Bonnie Parker and Clyde Barrow piqued the FBI’s interest in late 1932 and spent two years as celebrity outlaws, until—spoiler alert—they were gunned down by a posse led by the former Texas Ranger (and celebrity lawman) Frank Hamer. As “public enemies” go, Bonnie and Clyde were pretty low-grade stuff. But after the police got ahold of some snapshots they’d taken of themselves, hugging and clowning for the camera—and those pictures wound up in the newspapers—something about the idea of young lovers on a crime spree caught the public’s imagination and elevated them to the upper tiers of Depression-era gangster stardom. The “legend” of Bonnie and Clyde served as the basis for a landmark, Oscar-winning film in 1967. Now it’s inspired a TV miniseries starring Emile Hirsch and Holliday Grainger. As Bonnie, Grainger sometimes wears a saucy little beret, just as the actual Bonnie did in the famous photographs—a look that was copied by Faye Dunaway in the movie. That hat is just about the only thing that the movie, the miniseries, and the actual history have in common.
Directed by Bruce Beresford with the kind of dull, verve-free “craftsmanship” and meticulous attention to the inessentials that put the last nail in the coffin of his feature-film career some 20 years ago, Bonnie And Clyde: Dead And Alive doesn’t seem to have been inspired by deep interest in the actual Barrow gang, and it’s neither an act of homage nor a rebuttal to the movie. It exists because the unexpected ratings success of the History channel’s Hatfields & McCoys miniseries shocked the potentates of the A&E Network and its various offshoots into digging around for another period story that could feature bloody shootouts and a tragic love story. (The show is airing on A&E, History, and Lifetime, in a triple-prolonged strategic assault on the viewer’s potential ability to not watch it.)

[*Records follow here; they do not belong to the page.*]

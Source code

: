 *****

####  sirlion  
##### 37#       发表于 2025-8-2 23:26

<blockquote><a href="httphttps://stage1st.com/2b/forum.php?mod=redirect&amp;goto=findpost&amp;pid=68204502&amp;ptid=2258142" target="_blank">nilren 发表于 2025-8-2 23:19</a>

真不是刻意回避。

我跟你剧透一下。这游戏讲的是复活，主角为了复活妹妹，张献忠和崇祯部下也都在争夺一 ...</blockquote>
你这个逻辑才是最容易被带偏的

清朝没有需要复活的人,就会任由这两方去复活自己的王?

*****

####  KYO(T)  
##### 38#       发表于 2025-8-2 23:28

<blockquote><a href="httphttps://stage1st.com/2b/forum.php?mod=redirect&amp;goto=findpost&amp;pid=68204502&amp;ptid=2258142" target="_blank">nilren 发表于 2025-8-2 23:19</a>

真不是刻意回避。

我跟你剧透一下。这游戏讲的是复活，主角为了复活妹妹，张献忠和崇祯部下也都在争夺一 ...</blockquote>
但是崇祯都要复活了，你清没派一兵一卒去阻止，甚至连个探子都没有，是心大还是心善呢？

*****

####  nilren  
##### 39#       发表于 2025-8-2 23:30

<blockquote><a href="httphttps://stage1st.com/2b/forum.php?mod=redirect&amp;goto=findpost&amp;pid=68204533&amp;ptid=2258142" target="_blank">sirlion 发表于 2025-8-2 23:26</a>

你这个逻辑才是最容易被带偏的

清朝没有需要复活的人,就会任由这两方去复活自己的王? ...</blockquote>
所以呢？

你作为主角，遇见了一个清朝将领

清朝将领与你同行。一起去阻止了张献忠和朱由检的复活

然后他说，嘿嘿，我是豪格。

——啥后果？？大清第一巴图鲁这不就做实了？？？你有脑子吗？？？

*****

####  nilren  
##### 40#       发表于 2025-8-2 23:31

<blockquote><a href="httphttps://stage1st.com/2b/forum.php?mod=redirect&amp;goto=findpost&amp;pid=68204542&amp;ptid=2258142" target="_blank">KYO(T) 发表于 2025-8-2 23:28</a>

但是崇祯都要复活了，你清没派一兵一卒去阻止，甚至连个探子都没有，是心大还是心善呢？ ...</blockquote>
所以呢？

Scene by scene, Emile Hirsch is engaging as Clyde, and there’s an impressive set to his angry jaw as he’s piloting a car away from a police ambush, with his sister-in-law screaming over his mortally wounded brother in the back seat and his world exploding around his ears. But he has so little character to play that the script (by Joe Batteer and John Rice) supplies him with a little collection of factoids to recite at the beginning, as if to trick the actor into thinking that somebody connected to this production has some idea who this guy is. “Bein’ Christian, I don’t much believe in astrology, but I’m told I’m an Aries… Three and seven are my favorite numbers. I like fast cars, girls you want to talk to as much as undress, and my mama.” Change “Aries” to “Aquarius,” and you could use the same speech in a movie about Elvis.

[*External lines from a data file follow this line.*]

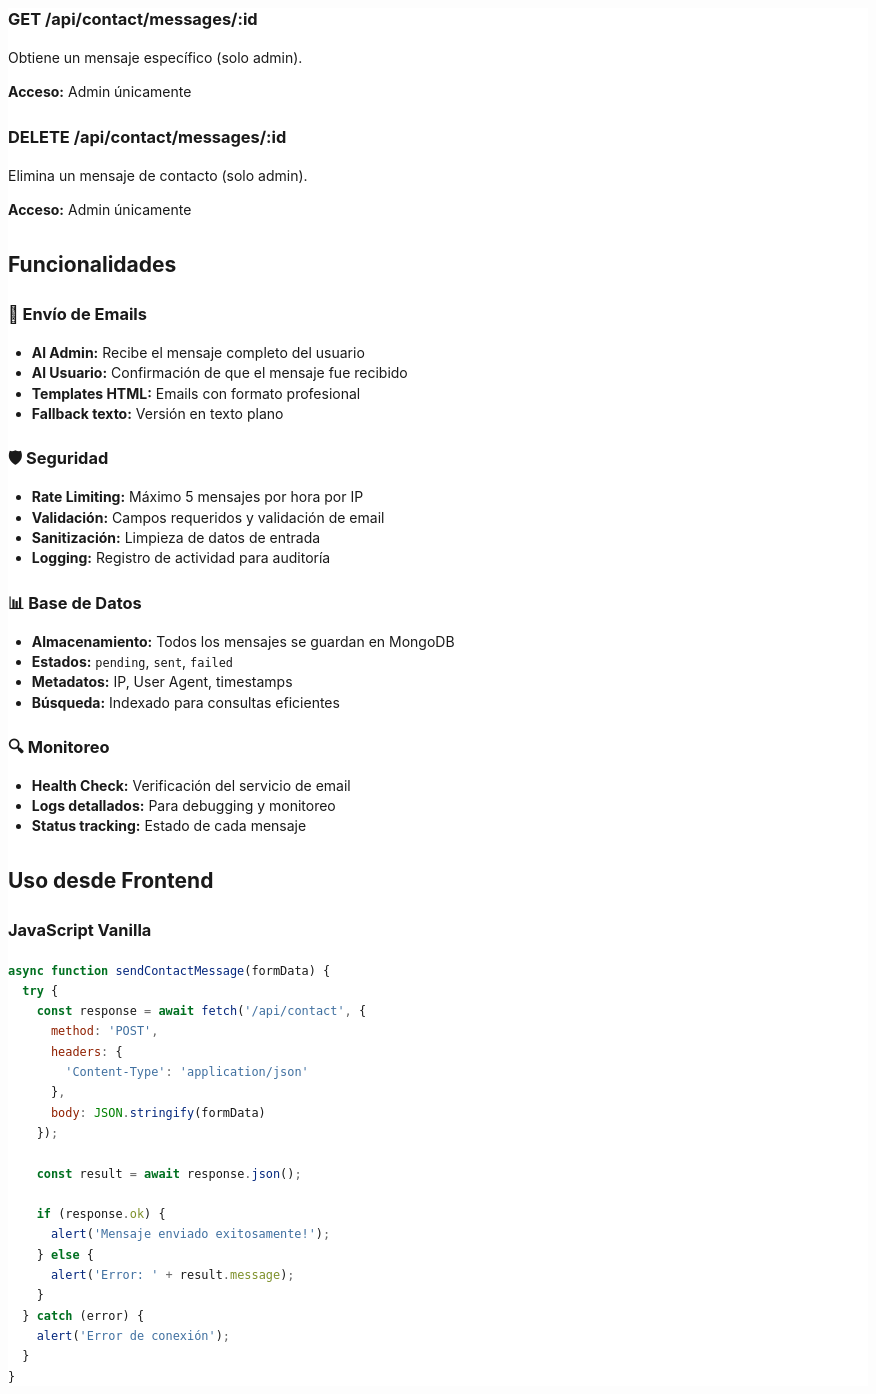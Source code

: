 ### GET /api/contact/messages/:id
Obtiene un mensaje específico (solo admin).

**Acceso:** Admin únicamente

### DELETE /api/contact/messages/:id
Elimina un mensaje de contacto (solo admin).

**Acceso:** Admin únicamente

## Funcionalidades

### 📧 Envío de Emails
- **Al Admin:** Recibe el mensaje completo del usuario
- **Al Usuario:** Confirmación de que el mensaje fue recibido
- **Templates HTML:** Emails con formato profesional
- **Fallback texto:** Versión en texto plano

### 🛡️ Seguridad
- **Rate Limiting:** Máximo 5 mensajes por hora por IP
- **Validación:** Campos requeridos y validación de email
- **Sanitización:** Limpieza de datos de entrada
- **Logging:** Registro de actividad para auditoría

### 📊 Base de Datos
- **Almacenamiento:** Todos los mensajes se guardan en MongoDB
- **Estados:** `pending`, `sent`, `failed`
- **Metadatos:** IP, User Agent, timestamps
- **Búsqueda:** Indexado para consultas eficientes

### 🔍 Monitoreo
- **Health Check:** Verificación del servicio de email
- **Logs detallados:** Para debugging y monitoreo
- **Status tracking:** Estado de cada mensaje

## Uso desde Frontend

### JavaScript Vanilla
```javascript
async function sendContactMessage(formData) {
  try {
    const response = await fetch('/api/contact', {
      method: 'POST',
      headers: {
        'Content-Type': 'application/json'
      },
      body: JSON.stringify(formData)
    });
    
    const result = await response.json();
    
    if (response.ok) {
      alert('Mensaje enviado exitosamente!');
    } else {
      alert('Error: ' + result.message);
    }
  } catch (error) {
    alert('Error de conexión');
  }
}
```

Clyde further explains that, as a child, “I contracted a fever of unknown origin. I almost died before I started living.” Hirsch must have blanked out on this one key detail, because he never suggests the feral urge to live fast, die young, and end up a good-looking piece of Swiss cheese on the side of the road. If anything, Hirsch seems too intelligent for most of what he gets caught up in. Instead, the near-death experience is used to explain how he acquired a kind of “second sight,” which mostly manifests itself in the form of campy dream sequences and heavy-handed strokes of ironic foreshadowing.
Grainger’s Bonnie is the more motivated of the two. She’s a frustrated writer-starlet who gets upset when the photos she’s sent to Columbia Pictures come back in the mail, while Holly Hunter, as her mother, soothes her wounded ego: “Most girls don’t even have the gumption to get a rejection letter from a movie studio!” After she and Clyde become notorious, Bonnie serves as their press agent, shooting up a bank during a heist and calling out, “Don’t mess with Bonnie and Clyde!” She even breaks into the home of a reporter, played by Elizabeth Reaser, to offer a little sisterly media criticism—and to complain that she wasn’t mentioned by name in the newspaper account of the bank robbery.

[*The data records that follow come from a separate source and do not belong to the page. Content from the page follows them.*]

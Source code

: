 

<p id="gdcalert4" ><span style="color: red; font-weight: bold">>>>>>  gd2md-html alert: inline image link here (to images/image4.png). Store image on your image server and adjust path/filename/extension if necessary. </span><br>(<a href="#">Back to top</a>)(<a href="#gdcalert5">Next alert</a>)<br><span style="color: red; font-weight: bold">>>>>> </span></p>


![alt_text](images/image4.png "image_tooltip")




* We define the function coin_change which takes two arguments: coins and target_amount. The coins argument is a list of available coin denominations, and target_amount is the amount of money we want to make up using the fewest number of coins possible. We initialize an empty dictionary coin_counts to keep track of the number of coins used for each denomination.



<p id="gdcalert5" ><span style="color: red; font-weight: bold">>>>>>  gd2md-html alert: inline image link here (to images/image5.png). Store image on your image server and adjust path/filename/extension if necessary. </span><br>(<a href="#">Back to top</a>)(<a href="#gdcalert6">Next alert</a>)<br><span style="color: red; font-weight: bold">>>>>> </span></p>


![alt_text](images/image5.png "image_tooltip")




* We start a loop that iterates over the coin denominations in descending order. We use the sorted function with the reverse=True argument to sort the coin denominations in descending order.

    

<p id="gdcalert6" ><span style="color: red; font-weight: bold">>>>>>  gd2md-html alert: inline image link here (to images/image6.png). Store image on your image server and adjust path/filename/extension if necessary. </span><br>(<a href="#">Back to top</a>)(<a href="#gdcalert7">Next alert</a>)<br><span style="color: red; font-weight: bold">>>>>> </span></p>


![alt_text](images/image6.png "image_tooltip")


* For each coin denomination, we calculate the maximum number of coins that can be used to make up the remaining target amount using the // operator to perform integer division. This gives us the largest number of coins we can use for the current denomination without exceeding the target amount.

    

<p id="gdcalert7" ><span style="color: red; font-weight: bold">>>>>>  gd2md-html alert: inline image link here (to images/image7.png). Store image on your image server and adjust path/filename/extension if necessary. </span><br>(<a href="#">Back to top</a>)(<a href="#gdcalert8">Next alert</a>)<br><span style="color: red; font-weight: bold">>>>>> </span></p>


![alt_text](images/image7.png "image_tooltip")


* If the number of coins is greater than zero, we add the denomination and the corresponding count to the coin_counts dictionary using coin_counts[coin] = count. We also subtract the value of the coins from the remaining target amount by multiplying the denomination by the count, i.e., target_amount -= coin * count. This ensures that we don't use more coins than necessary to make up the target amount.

Besides the lust for fame, Hirsch and Grainger seem to be bound together by feverish lust. They tear each other’s clothes off eagerly, which certainly makes a change from the 1967 movie, in which Clyde couldn’t get it up. (Weirdly, the one direct lift from the movie is the performance by Sarah Hyland, the saucer-eyed older daughter on Modern Family, as Clyde’s sister-in-law. Like Estelle Parsons in the film, she keeps shrieking “Daddy! Daddy!” with greater shrillness and frequency than you’d think someone surrounded by people with guns could get away with. The show uses Reaser’s reporter character to put the media hype surrounding the Barrow gang in perspective, and uses her to question the way the authorities twist the press coverage to their own advantage. But the miniseries is so far from factually accurate that she’s puncturing a myth that doesn’t exist—and the show has nothing of interest to replace the myth with, anyway. Those seeking entertainment would be better off watching the movie, which will give them a rousing American story in half the time.